* TASK ITEM: The lines needed are those from the start of the records through the line holding "replayable test file", each copied exactly.

'''

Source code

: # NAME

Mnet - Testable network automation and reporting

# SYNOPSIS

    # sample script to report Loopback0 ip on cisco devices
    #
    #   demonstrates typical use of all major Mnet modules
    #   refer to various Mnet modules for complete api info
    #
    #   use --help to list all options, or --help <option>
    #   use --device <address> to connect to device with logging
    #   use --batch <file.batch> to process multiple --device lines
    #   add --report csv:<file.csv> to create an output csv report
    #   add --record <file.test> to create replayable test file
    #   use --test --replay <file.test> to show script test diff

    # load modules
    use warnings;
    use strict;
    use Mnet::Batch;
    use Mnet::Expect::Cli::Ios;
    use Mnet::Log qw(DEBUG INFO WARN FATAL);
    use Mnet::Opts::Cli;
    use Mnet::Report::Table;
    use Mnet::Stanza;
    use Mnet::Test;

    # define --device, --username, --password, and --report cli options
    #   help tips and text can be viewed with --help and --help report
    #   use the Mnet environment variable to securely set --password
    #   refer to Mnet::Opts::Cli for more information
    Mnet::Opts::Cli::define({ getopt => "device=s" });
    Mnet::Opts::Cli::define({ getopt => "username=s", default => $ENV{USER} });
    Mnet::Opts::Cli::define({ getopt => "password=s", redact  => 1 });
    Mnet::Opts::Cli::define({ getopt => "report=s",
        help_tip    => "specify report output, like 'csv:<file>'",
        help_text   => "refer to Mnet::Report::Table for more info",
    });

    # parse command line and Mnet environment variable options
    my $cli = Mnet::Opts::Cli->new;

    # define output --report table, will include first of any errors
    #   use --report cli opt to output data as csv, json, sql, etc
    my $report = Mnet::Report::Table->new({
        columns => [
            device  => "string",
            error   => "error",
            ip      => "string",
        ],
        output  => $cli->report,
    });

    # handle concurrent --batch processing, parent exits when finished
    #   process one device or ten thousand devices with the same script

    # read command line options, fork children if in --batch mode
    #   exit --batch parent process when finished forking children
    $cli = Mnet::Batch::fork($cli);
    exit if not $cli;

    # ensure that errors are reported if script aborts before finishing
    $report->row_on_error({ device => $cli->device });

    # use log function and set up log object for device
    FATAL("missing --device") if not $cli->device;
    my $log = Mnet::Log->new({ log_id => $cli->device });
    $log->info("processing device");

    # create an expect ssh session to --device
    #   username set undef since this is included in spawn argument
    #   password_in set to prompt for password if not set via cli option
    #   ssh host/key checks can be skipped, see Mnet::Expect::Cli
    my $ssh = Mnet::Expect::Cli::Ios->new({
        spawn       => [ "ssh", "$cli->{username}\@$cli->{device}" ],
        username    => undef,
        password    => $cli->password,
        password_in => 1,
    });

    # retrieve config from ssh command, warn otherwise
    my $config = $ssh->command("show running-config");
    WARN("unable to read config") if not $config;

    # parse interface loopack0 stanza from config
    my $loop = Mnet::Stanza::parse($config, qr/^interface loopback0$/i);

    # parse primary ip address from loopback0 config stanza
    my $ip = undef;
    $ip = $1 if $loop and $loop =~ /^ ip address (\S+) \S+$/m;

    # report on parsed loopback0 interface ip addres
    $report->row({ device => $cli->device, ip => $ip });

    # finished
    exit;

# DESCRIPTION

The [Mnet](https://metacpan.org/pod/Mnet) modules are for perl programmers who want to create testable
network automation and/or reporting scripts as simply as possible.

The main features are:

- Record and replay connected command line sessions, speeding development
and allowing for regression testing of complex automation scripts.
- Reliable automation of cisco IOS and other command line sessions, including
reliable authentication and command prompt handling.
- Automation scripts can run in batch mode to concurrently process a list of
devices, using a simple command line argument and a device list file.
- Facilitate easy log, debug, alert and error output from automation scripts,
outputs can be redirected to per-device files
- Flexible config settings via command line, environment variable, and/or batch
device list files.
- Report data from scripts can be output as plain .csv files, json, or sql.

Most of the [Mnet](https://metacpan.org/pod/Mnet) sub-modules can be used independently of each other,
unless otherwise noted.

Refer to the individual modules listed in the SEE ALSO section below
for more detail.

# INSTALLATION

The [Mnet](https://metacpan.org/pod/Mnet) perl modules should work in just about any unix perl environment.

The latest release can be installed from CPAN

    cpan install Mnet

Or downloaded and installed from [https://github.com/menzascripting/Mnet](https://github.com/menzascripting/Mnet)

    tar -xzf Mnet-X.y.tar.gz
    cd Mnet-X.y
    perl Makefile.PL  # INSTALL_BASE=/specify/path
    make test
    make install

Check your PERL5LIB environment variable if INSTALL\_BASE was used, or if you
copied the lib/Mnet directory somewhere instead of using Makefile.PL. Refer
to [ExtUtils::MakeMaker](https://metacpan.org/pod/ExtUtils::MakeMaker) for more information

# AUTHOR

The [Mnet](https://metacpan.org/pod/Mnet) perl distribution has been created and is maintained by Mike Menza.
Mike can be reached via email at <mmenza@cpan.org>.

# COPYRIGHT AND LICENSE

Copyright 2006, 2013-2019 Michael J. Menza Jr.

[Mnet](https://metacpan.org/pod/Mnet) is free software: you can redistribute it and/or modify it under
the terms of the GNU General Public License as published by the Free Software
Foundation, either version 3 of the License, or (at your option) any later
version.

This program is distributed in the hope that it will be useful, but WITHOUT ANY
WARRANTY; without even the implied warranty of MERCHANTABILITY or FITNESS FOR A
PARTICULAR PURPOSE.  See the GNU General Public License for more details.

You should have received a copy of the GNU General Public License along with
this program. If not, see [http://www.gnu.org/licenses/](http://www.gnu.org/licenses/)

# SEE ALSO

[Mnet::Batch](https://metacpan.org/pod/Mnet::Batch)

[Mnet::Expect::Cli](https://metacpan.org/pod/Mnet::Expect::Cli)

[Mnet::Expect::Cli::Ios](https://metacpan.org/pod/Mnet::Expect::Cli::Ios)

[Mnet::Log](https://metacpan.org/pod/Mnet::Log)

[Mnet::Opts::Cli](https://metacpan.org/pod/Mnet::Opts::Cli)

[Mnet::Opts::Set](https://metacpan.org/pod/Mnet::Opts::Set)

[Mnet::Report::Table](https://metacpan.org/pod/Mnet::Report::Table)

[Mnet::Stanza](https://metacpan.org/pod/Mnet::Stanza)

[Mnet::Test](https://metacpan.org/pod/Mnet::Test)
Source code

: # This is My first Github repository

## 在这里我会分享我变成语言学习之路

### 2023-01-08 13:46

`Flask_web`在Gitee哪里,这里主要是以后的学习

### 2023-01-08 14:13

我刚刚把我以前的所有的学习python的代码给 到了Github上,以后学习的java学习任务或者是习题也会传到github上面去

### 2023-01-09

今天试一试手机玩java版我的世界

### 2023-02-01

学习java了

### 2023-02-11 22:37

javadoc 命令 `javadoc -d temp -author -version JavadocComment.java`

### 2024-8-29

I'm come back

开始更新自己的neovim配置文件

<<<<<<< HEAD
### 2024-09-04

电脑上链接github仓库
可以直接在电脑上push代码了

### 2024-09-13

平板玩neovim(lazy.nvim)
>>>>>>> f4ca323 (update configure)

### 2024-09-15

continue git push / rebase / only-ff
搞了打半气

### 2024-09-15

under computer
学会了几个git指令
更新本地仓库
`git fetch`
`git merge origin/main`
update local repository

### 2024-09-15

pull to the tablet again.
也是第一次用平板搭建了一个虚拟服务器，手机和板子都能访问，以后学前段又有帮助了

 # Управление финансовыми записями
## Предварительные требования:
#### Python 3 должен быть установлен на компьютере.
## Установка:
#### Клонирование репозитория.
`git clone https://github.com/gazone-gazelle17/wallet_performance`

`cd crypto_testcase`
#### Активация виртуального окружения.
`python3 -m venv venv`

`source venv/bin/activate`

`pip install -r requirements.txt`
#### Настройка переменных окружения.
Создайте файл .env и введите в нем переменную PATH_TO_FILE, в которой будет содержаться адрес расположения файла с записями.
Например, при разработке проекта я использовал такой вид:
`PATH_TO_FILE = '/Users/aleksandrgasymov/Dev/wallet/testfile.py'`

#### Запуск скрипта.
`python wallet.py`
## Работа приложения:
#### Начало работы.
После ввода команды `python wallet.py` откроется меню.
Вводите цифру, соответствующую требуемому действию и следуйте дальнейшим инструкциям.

'''

* TASK SOLUTION:
Source code

: # NAME

Mnet - Testable network automation and reporting

# SYNOPSIS

    # sample script to report Loopback0 ip on cisco devices
    #
    #   demonstrates typical use of all major Mnet modules
    #   refer to various Mnet modules for complete api info
    #
    #   use --help to list all options, or --help <option>
    #   use --device <address> to connect to device with logging
    #   use --batch <file.batch> to process multiple --device lines
    #   add --report csv:<file.csv> to create an output csv report
    #   add --record <file.test> to create replayable test file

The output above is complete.